Dong et al. (Citation2020) explore the possibility of teaching morality by means of art education with a focus on natural catastrophes. Dong, Chen and Xu conducted a project to improve the quality of teaching at a primary school in a rural area in Chongqing in China. Chongqing is an area of frequent earthquakes. The devastating 2008 Sichuan earthquake, also called Wenchuan earthquake, which took the lives of over 69,000 people, is still an overwhelming event in everyone’s memory. Chongqing was one of the most damaged areas. Consequently, the design of architecture is an important aspect of catastrophe education for children in Chongqing. Children were asked to design and draw an ideal house that could avoid damage by earthquakes and improve the wellbeing of vulnerable people. In the art class, the children learned how to care about other people by considering their needs, such as earthquake damage prevention and harmonious living with nature, even though earthquakes are a natural disaster. It was an interesting finding that the children expressed the hope of living with nature. The authors do not dig into the reasons for this environmentally friendly attitude, perhaps, not to distract the readers. However, it could be related to a belief in tien-rén-hé-yi (天人合一), which is deeply seated in Chinese culture (Hung, Citation2019). It is shown that even young children take it for granted. Nevertheless, how this idea is understood, interpreted and taught certainly needs much more consideration.

Park’s (Citation2020) article ‘Beyond the “two cultures” in the teaching of disaster: Or how disaster education and science education could benefit each other’ puts the focus on the aspect of science and technology of catastrophe. Taking inspiration from C. P. Snow’s ‘two cultures’, Park argues that disaster education and science education should recognise the complex interactions between science, technology and society and take an interdisciplinary and boundary-crossing approach to educational practice.

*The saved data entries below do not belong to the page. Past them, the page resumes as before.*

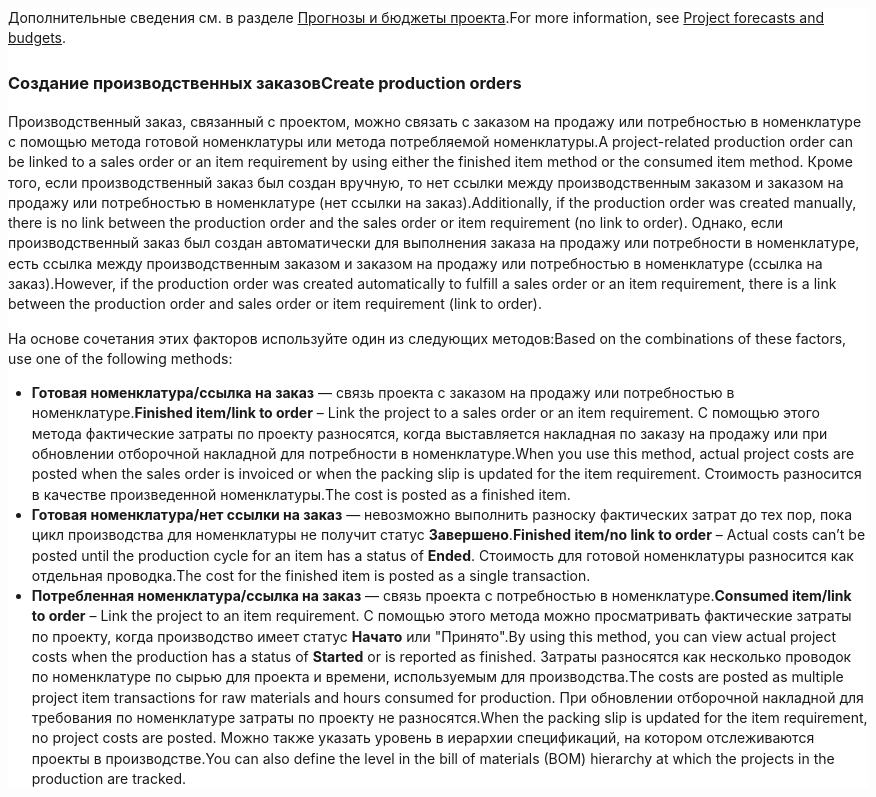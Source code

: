<span data-ttu-id="507cf-229">Дополнительные сведения см. в разделе [Прогнозы и бюджеты проекта](project-forecasts-budgets.md).</span><span class="sxs-lookup"><span data-stu-id="507cf-229">For more information, see [Project forecasts and budgets](project-forecasts-budgets.md).</span></span>

### <a name="create-production-orders"></a><span data-ttu-id="507cf-230">Создание производственных заказов</span><span class="sxs-lookup"><span data-stu-id="507cf-230">Create production orders</span></span>

<span data-ttu-id="507cf-231">Производственный заказ, связанный с проектом, можно связать с заказом на продажу или потребностью в номенклатуре с помощью метода готовой номенклатуры или метода потребляемой номенклатуры.</span><span class="sxs-lookup"><span data-stu-id="507cf-231">A project-related production order can be linked to a sales order or an item requirement by using either the finished item method or the consumed item method.</span></span> <span data-ttu-id="507cf-232">Кроме того, если производственный заказ был создан вручную, то нет ссылки между производственным заказом и заказом на продажу или потребностью в номенклатуре (нет ссылки на заказ).</span><span class="sxs-lookup"><span data-stu-id="507cf-232">Additionally, if the production order was created manually, there is no link between the production order and the sales order or item requirement (no link to order).</span></span> <span data-ttu-id="507cf-233">Однако, если производственный заказ был создан автоматически для выполнения заказа на продажу или потребности в номенклатуре, есть ссылка между производственным заказом и заказом на продажу или потребностью в номенклатуре (ссылка на заказ).</span><span class="sxs-lookup"><span data-stu-id="507cf-233">However, if the production order was created automatically to fulfill a sales order or an item requirement, there is a link between the production order and sales order or item requirement (link to order).</span></span> 

<span data-ttu-id="507cf-234">На основе сочетания этих факторов используйте один из следующих методов:</span><span class="sxs-lookup"><span data-stu-id="507cf-234">Based on the combinations of these factors, use one of the following methods:</span></span>

-   <span data-ttu-id="507cf-235">**Готовая номенклатура/ссылка на заказ** — связь проекта с заказом на продажу или потребностью в номенклатуре.</span><span class="sxs-lookup"><span data-stu-id="507cf-235">**Finished item/link to order** – Link the project to a sales order or an item requirement.</span></span> <span data-ttu-id="507cf-236">С помощью этого метода фактические затраты по проекту разносятся, когда выставляется накладная по заказу на продажу или при обновлении отборочной накладной для потребности в номенклатуре.</span><span class="sxs-lookup"><span data-stu-id="507cf-236">When you use this method, actual project costs are posted when the sales order is invoiced or when the packing slip is updated for the item requirement.</span></span> <span data-ttu-id="507cf-237">Стоимость разносится в качестве произведенной номенклатуры.</span><span class="sxs-lookup"><span data-stu-id="507cf-237">The cost is posted as a finished item.</span></span>
-   <span data-ttu-id="507cf-238">**Готовая номенклатура/нет ссылки на заказ** — невозможно выполнить разноску фактических затрат до тех пор, пока цикл производства для номенклатуры не получит статус **Завершено**.</span><span class="sxs-lookup"><span data-stu-id="507cf-238">**Finished item/no link to order** – Actual costs can’t be posted until the production cycle for an item has a status of **Ended**.</span></span> <span data-ttu-id="507cf-239">Стоимость для готовой номенклатуры разносится как отдельная проводка.</span><span class="sxs-lookup"><span data-stu-id="507cf-239">The cost for the finished item is posted as a single transaction.</span></span>
-   <span data-ttu-id="507cf-240">**Потребленная номенклатура/ссылка на заказ** — связь проекта с потребностью в номенклатуре.</span><span class="sxs-lookup"><span data-stu-id="507cf-240">**Consumed item/link to order** – Link the project to an item requirement.</span></span> <span data-ttu-id="507cf-241">С помощью этого метода можно просматривать фактические затраты по проекту, когда производство имеет статус **Начато** или "Принято".</span><span class="sxs-lookup"><span data-stu-id="507cf-241">By using this method, you can view actual project costs when the production has a status of **Started** or is reported as finished.</span></span> <span data-ttu-id="507cf-242">Затраты разносятся как несколько проводок по номенклатуре по сырью для проекта и времени, используемым для производства.</span><span class="sxs-lookup"><span data-stu-id="507cf-242">The costs are posted as multiple project item transactions for raw materials and hours consumed for production.</span></span> <span data-ttu-id="507cf-243">При обновлении отборочной накладной для требования по номенклатуре затраты по проекту не разносятся.</span><span class="sxs-lookup"><span data-stu-id="507cf-243">When the packing slip is updated for the item requirement, no project costs are posted.</span></span> <span data-ttu-id="507cf-244">Можно также указать уровень в иерархии спецификаций, на котором отслеживаются проекты в производстве.</span><span class="sxs-lookup"><span data-stu-id="507cf-244">You can also define the level in the bill of materials (BOM) hierarchy at which the projects in the production are tracked.</span></span>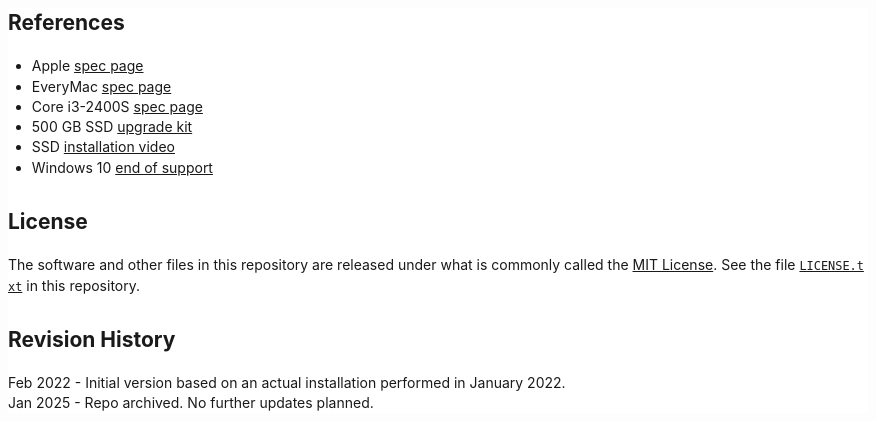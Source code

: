 ## References

- Apple [spec page][3]
- EveryMac [spec page][1]
- Core i3-2400S [spec page][4]
- 500 GB SSD [upgrade kit][2]
- SSD [installation video][12]
- Windows 10 [end of support][15]

## License

The software and other files in this repository are released under what is commonly called the [MIT License][100]. See the file [`LICENSE.txt`][101] in this repository.

## Revision History

Feb 2022 - Initial version based on an actual installation performed in January 2022.  
Jan 2025 - Repo archived. No further updates planned.

[1]: https://everymac.com/systems/apple/imac/specs/imac-core-i5-2.5-21-inch-aluminum-mid-2011-thunderbolt-specs.html
[2]: https://eshop.macsales.com/item/OWC/KITIM11HE500/
[3]: https://support.apple.com/kb/sp623
[4]: https://www.intel.com/content/www/us/en/products/sku/52208/intel-core-i52400s-processor-6m-cache-up-to-3-30-ghz/specifications.html
[5]: https://docs.microsoft.com/en-us/windows-hardware/design/minimum/supported/windows-10-21h2-supported-intel-processors
[6]: https://www.intel.com/content/www/us/en/support/articles/000006105/processors.html
[7]: https://eshop.macsales.com/installvideos/imac_mid21_2011_ssddiy/
[8]: https://support.apple.com/en-us/HT201372
[9]: https://support.apple.com/en-us/HT204904
[10]: https://support.apple.com/en-us/HT201468
[11]: https://www.microsoft.com/en-us/software-download/windows10
[12]: https://www.youtube.com/watch?v=Nepfo5ASWyU
[13]: https://support.apple.com/kb/DL2059?locale=en_US
[14]: https://macsales.com
[15]: https://learn.microsoft.com/en-us/lifecycle/products/windows-10-home-and-pro
[16]: https://arstechnica.com/gadgets/2024/10/how-to-upgrade-to-windows-11-whether-your-pc-is-supported-or-not/
[17]: https://devicepartner.microsoft.com/en-us/communications/comm-windows-ends-installation-path-for-free-windows-7-8-upgrade
[100]: https://choosealicense.com/licenses/mit/
[101]: ./LICENSE.txt
[//]: # ([200]: https://github.com/Andy4495/Windows10-on-iMac2011)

Park raises an important question about the disconnect between science accounts and socio-political contexts when dealing with disaster education. Taking the Three Mile Island (TMI) nuclear accident as an example from Perrow (Citation1999), Park points out that the official explanation of the TMI accident was human error. However, the factors related to technological disasters are multiple and complex and interact dynamically with each other. More importantly, there are always unanticipated concurrences in the interaction between the scientific-technological aspects and the human-social aspect. Thus, a Social, Technology and Science approach, with its interdisciplinarity, is able to provide a more credible and critical understanding of disaster education than one purely based on natural science and technology. Some disasters can thereby be understood as resulting from the failures of the science-technology-society system, which is closely related to miscommunication between the two cultures. Such miscommunication is not only due to the disconnect between natural scientists and literary intellectuals but also due to the individual decision maker who relies on partial knowledge, such as Romanticism or Utilitarianism.

All in all, life is always full of unpredictable challenges and opportunities but we hope that human beings can learn from the past to acquire greater wisdom to deal with unexpected occurrences. This is the significance of catastrophe education as well as the Dao of education.

Disclosure statement

No potential conflict of interest was reported by the author(s).